Flank wear is present in all situations and it is the best known type of wear. It can be found on the major flank of the tool. Crater wear appears on the face of the tool as a crater. Crater wear is the most commonly found wear on the face of the tool.
The wear process itself changes under the influence of different conditions. However, three main factors contributing to the wear are known: adhesion, abrasion and diffusion.
Adhesion occurs when the work material, that the tool is cutting, welds onto the tool. This happens because of the friction between
the tool and work material, which generates heat. When these welds are broken, small pieces of the tool are lost. Abrasion is mechanical wear resulting from the cutting action, where the tool grinds itself on to the work material.
Diffusion wear occurs on a narrow reaction zone between the tool and work material. In diffusion wear the atoms from the tool move to the work material. This usually accelerates the other two wear processes as the tool material is weakened. Figure 2 shows the general curves of flank wear. The wear is typically characterized by rapid initial wear, a linear increase of the wear in the middle of the tool life and finally a rapid increase of the wear rate before the tool breaks completely.
While the general shape of the curve stays the same, cutting conditions or cutting parameters affect the tool life, i.e. the gradient of the curve, especially the linear section. Most important cutting parameters in relation to tool wear are cutting speed, denoted by V, and cutting feed, denoted by f. Of these speed is considered to have the most effect on the tool life.
The importance of cutting speed can also be seen from the Taylors equation as the formula relies only on the cutting speed to estimate tool life.
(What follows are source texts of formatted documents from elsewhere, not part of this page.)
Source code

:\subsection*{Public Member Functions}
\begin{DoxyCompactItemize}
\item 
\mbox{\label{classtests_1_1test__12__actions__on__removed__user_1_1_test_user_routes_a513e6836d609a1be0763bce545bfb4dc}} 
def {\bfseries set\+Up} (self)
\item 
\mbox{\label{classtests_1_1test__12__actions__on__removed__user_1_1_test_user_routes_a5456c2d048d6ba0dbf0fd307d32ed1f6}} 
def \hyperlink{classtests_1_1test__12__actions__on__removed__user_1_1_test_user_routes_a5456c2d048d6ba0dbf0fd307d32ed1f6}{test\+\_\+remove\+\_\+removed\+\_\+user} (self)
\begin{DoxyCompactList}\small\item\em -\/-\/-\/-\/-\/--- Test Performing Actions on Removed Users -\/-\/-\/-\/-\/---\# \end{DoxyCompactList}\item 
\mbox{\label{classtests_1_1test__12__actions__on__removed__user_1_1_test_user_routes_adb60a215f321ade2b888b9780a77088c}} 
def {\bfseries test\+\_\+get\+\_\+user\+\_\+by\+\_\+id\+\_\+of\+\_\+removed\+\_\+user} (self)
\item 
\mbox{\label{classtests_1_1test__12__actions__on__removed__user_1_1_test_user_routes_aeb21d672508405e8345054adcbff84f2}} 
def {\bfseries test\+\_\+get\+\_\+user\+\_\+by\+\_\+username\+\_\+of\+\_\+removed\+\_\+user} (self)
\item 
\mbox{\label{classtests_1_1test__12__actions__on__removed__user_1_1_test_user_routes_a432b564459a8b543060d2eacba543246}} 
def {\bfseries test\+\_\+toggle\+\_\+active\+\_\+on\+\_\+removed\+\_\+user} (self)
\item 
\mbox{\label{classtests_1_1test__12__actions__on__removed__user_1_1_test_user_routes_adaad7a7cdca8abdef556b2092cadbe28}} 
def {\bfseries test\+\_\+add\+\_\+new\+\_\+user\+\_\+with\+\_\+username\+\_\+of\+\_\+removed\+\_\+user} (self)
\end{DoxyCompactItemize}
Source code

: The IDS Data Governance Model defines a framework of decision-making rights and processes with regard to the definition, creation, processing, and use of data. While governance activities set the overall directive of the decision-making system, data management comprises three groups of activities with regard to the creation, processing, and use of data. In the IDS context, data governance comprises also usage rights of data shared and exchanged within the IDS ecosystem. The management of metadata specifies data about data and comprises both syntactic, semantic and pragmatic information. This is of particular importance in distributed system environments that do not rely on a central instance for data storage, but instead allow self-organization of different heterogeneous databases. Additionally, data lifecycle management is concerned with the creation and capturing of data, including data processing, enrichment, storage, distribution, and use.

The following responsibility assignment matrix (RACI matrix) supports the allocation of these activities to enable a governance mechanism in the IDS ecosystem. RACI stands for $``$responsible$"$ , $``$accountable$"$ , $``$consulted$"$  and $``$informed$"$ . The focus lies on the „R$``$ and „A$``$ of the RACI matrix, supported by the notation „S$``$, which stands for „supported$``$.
Figure 2 Flank wear progress as a function of time
The effects of cutting speed can be seen from Figure 2. The Cutting speed is usually expressed in meters per minute and can range up to 500 m/min.
The standard gives a limit to the cutting speeds by limiting the minimum tool life to 5 minutes or to 2 minutes when using a ceramic tool.
The cutting feed is expressed as millimeters per revolution, ranging from 0.1 to 0.9 mm/rev Standard has defined the maximum feed to 0.8 times the corner radius of the tool. The corner radius can be seen in Figure 3. To be able to measure the wear, especially flank wear, a few variables must be known.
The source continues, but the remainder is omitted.